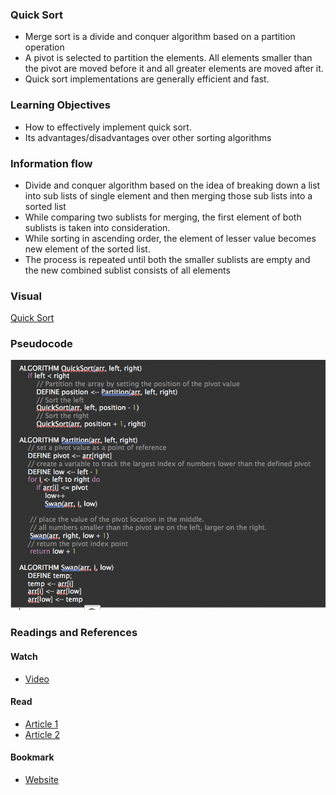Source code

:### Quick Sort
  - Merge sort is a divide and conquer algorithm based on a partition operation
  - A pivot is selected to partition the elements. All elements smaller than the pivot are moved before it and all greater elements are moved after it.
  - Quick sort implementations are generally efficient and fast. 

### Learning Objectives
  - How to effectively implement quick sort.
  - Its advantages/disadvantages over other sorting algorithms

### Information flow
  - Divide and conquer algorithm based on the idea of breaking down a list into sub lists of single element and then merging those sub lists into a sorted list
  - While comparing two sublists for merging, the first element of both sublists is taken into consideration. 
  - While sorting in ascending order, the element of lesser value becomes new element of the sorted list. 
  - The process is repeated until both the smaller sublists are empty and the new combined sublist consists of all elements

### Visual
[Quick Sort](https://images.app.goo.gl/vivvbT7oPyLdAmGv9)

### Pseudocode
![Pseudocode](https://github.com/gpadmapriya/data-structures-and-algorithms/blob/master/assets/quick_sort_pseudocode.png)

### Readings and References

#### Watch
  - [Video](https://www.youtube.com/watch?v=PgBzjlCcFvc)

#### Read
  - [Article 1](https://www.hackerearth.com/practice/algorithms/sorting/quick-sort/tutorial/)
  - [Article 2](https://www.interviewbit.com/tutorial/quicksort-algorithm/)

#### Bookmark
  - [Website](https://www.baeldung.com/java-quicksort)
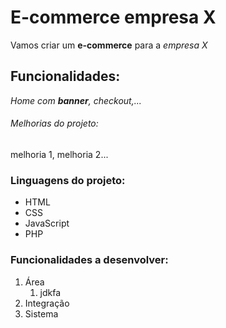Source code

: # E-commerce empresa X

Vamos criar um **e-commerce** para a *empresa X*

## Funcionalidades:

_Home com **banner**, checkout,..._

###### Melhorias do projeto:

melhoria 1, melhoria 2...

### Linguagens do projeto:

* HTML
* CSS
* JavaScript
* PHP

### Funcionalidades a desenvolver:

1. Área
    1. jdkfa
2. Integração
3. Sistema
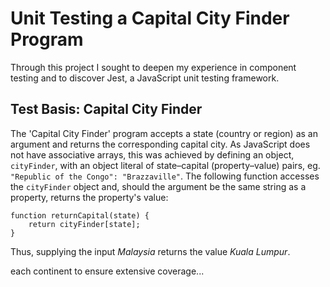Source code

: # Unit Testing a Capital City Finder Program
Through this project I sought to deepen my experience in component testing and to discover Jest, a JavaScript unit testing framework.
## Test Basis: Capital City Finder
The 'Capital City Finder' program accepts a state (country or region) as an argument and returns the corresponding capital city. As JavaScript does not have associative arrays, this was achieved by defining an object, `cityFinder`, with an object literal of state–capital (property–value) pairs, eg. `"Republic of the Congo": "Brazzaville"`. The following function accesses the `cityFinder` object and, should the argument be the same string as a property, returns the property's value:

    function returnCapital(state) {
        return cityFinder[state];
    }
Thus, supplying the input *Malaysia* returns the value *Kuala Lumpur*.

each continent to ensure extensive coverage... 
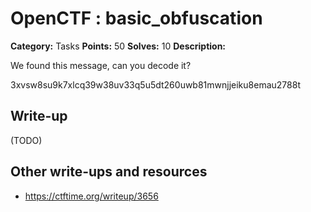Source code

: # OpenCTF : basic_obfuscation

**Category:** Tasks
**Points:** 50
**Solves:** 10
**Description:**

We found this message, can you decode it?

3xvsw8su9k7xlcq39w38uv33q5u5dt260uwb81mwnjjeiku8emau2788t

## Write-up

(TODO)

## Other write-ups and resources

* https://ctftime.org/writeup/3656 

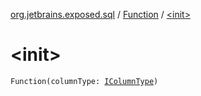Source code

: [org.jetbrains.exposed.sql](../index.md) / [Function](index.md) / [&lt;init&gt;](.)

# &lt;init&gt;

`Function(columnType: `[`IColumnType`](../-i-column-type/index.md)`)`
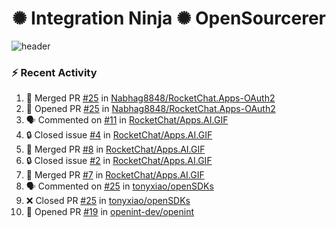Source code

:  
<h1 align="center">✺ Integration Ninja ✺ OpenSourcerer</h1>

![header](https://github.com/Nabhag8848/Nabhag8848/assets/65061890/3ecbdaa2-ea2a-4413-a40a-87945f5fb05a)

### :zap: Recent Activity

<!--START_SECTION:activity-->
1. 🎉 Merged PR [#25](https://github.com/Nabhag8848/RocketChat.Apps-OAuth2/pull/25) in [Nabhag8848/RocketChat.Apps-OAuth2](https://github.com/Nabhag8848/RocketChat.Apps-OAuth2)
2. 💪 Opened PR [#25](https://github.com/Nabhag8848/RocketChat.Apps-OAuth2/pull/25) in [Nabhag8848/RocketChat.Apps-OAuth2](https://github.com/Nabhag8848/RocketChat.Apps-OAuth2)
3. 🗣 Commented on [#11](https://github.com/RocketChat/Apps.AI.GIF/pull/11#issuecomment-2196251494) in [RocketChat/Apps.AI.GIF](https://github.com/RocketChat/Apps.AI.GIF)
4. 🔒 Closed issue [#4](https://github.com/RocketChat/Apps.AI.GIF/issues/4) in [RocketChat/Apps.AI.GIF](https://github.com/RocketChat/Apps.AI.GIF)
5. 🎉 Merged PR [#8](https://github.com/RocketChat/Apps.AI.GIF/pull/8) in [RocketChat/Apps.AI.GIF](https://github.com/RocketChat/Apps.AI.GIF)
6. 🔒 Closed issue [#2](https://github.com/RocketChat/Apps.AI.GIF/issues/2) in [RocketChat/Apps.AI.GIF](https://github.com/RocketChat/Apps.AI.GIF)
7. 🎉 Merged PR [#7](https://github.com/RocketChat/Apps.AI.GIF/pull/7) in [RocketChat/Apps.AI.GIF](https://github.com/RocketChat/Apps.AI.GIF)
8. 🗣 Commented on [#25](https://github.com/tonyxiao/openSDKs/pull/25#issuecomment-2151473329) in [tonyxiao/openSDKs](https://github.com/tonyxiao/openSDKs)
9. ❌ Closed PR [#25](https://github.com/tonyxiao/openSDKs/pull/25) in [tonyxiao/openSDKs](https://github.com/tonyxiao/openSDKs)
10. 💪 Opened PR [#19](https://github.com/openint-dev/openint/pull/19) in [openint-dev/openint](https://github.com/openint-dev/openint)
<!--END_SECTION:activity-->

****************

*THE PROBLEM*:
Reproduce the data above in full, exactly as it is, with the pictures left out.

*RESULT OF THIS TASK*:
Source code

:### Quick Sort
  - Merge sort is a divide and conquer algorithm based on a partition operation
  - A pivot is selected to partition the elements. All elements smaller than the pivot are moved before it and all greater elements are moved after it.
  - Quick sort implementations are generally efficient and fast. 

### Learning Objectives
  - How to effectively implement quick sort.
  - Its advantages/disadvantages over other sorting algorithms

### Information flow
  - Divide and conquer algorithm based on the idea of breaking down a list into sub lists of single element and then merging those sub lists into a sorted list
  - While comparing two sublists for merging, the first element of both sublists is taken into consideration. 
  - While sorting in ascending order, the element of lesser value becomes new element of the sorted list. 
  - The process is repeated until both the smaller sublists are empty and the new combined sublist consists of all elements

### Visual
[Quick Sort](https://images.app.goo.gl/vivvbT7oPyLdAmGv9)

### Pseudocode
![Pseudocode](https://github.com/gpadmapriya/data-structures-and-algorithms/blob/master/assets/quick_sort_pseudocode.png)

### Readings and References

#### Watch
  - [Video](https://www.youtube.com/watch?v=PgBzjlCcFvc)

#### Read
  - [Article 1](https://www.hackerearth.com/practice/algorithms/sorting/quick-sort/tutorial/)
  - [Article 2](https://www.interviewbit.com/tutorial/quicksort-algorithm/)

#### Bookmark
  - [Website](https://www.baeldung.com/java-quicksort)
Source code

: # E-commerce empresa X

Vamos criar um **e-commerce** para a *empresa X*

## Funcionalidades:

_Home com **banner**, checkout,..._

###### Melhorias do projeto:

melhoria 1, melhoria 2...

### Linguagens do projeto:

* HTML
* CSS
* JavaScript
* PHP

### Funcionalidades a desenvolver:

1. Área
    1. jdkfa
2. Integração
3. Sistema
Source code

: # Unit Testing a Capital City Finder Program
Through this project I sought to deepen my experience in component testing and to discover Jest, a JavaScript unit testing framework.
## Test Basis: Capital City Finder
The 'Capital City Finder' program accepts a state (country or region) as an argument and returns the corresponding capital city. As JavaScript does not have associative arrays, this was achieved by defining an object, `cityFinder`, with an object literal of state–capital (property–value) pairs, eg. `"Republic of the Congo": "Brazzaville"`. The following function accesses the `cityFinder` object and, should the argument be the same string as a property, returns the property's value:

    function returnCapital(state) {
        return cityFinder[state];
    }
Thus, supplying the input *Malaysia* returns the value *Kuala Lumpur*.

each continent to ensure extensive coverage... 
Source code

: # OpenCTF : basic_obfuscation

**Category:** Tasks
**Points:** 50
**Solves:** 10
**Description:**

We found this message, can you decode it?

3xvsw8su9k7xlcq39w38uv33q5u5dt260uwb81mwnjjeiku8emau2788t

## Write-up

(TODO)

## Other write-ups and resources

* https://ctftime.org/writeup/3656 

Source code

: [org.jetbrains.exposed.sql](../index.md) / [Function](index.md) / [&lt;init&gt;](.)

# &lt;init&gt;

`Function(columnType: `[`IColumnType`](../-i-column-type/index.md)`)`
Source code

:  
<h1 align="center">✺ Integration Ninja ✺ OpenSourcerer</h1>

![header](https://github.com/Nabhag8848/Nabhag8848/assets/65061890/3ecbdaa2-ea2a-4413-a40a-87945f5fb05a)

### :zap: Recent Activity

<!--START_SECTION:activity-->
1. 🎉 Merged PR [#25](https://github.com/Nabhag8848/RocketChat.Apps-OAuth2/pull/25) in [Nabhag8848/RocketChat.Apps-OAuth2](https://github.com/Nabhag8848/RocketChat.Apps-OAuth2)
2. 💪 Opened PR [#25](https://github.com/Nabhag8848/RocketChat.Apps-OAuth2/pull/25) in [Nabhag8848/RocketChat.Apps-OAuth2](https://github.com/Nabhag8848/RocketChat.Apps-OAuth2)
3. 🗣 Commented on [#11](https://github.com/RocketChat/Apps.AI.GIF/pull/11#issuecomment-2196251494) in [RocketChat/Apps.AI.GIF](https://github.com/RocketChat/Apps.AI.GIF)
4. 🔒 Closed issue [#4](https://github.com/RocketChat/Apps.AI.GIF/issues/4) in [RocketChat/Apps.AI.GIF](https://github.com/RocketChat/Apps.AI.GIF)
5. 🎉 Merged PR [#8](https://github.com/RocketChat/Apps.AI.GIF/pull/8) in [RocketChat/Apps.AI.GIF](https://github.com/RocketChat/Apps.AI.GIF)
6. 🔒 Closed issue [#2](https://github.com/RocketChat/Apps.AI.GIF/issues/2) in [RocketChat/Apps.AI.GIF](https://github.com/RocketChat/Apps.AI.GIF)
7. 🎉 Merged PR [#7](https://github.com/RocketChat/Apps.AI.GIF/pull/7) in [RocketChat/Apps.AI.GIF](https://github.com/RocketChat/Apps.AI.GIF)
8. 🗣 Commented on [#25](https://github.com/tonyxiao/openSDKs/pull/25#issuecomment-2151473329) in [tonyxiao/openSDKs](https://github.com/tonyxiao/openSDKs)
9. ❌ Closed PR [#25](https://github.com/tonyxiao/openSDKs/pull/25) in [tonyxiao/openSDKs](https://github.com/tonyxiao/openSDKs)
10. 💪 Opened PR [#19](https://github.com/openint-dev/openint/pull/19) in [openint-dev/openint](https://github.com/openint-dev/openint)
<!--END_SECTION:activity-->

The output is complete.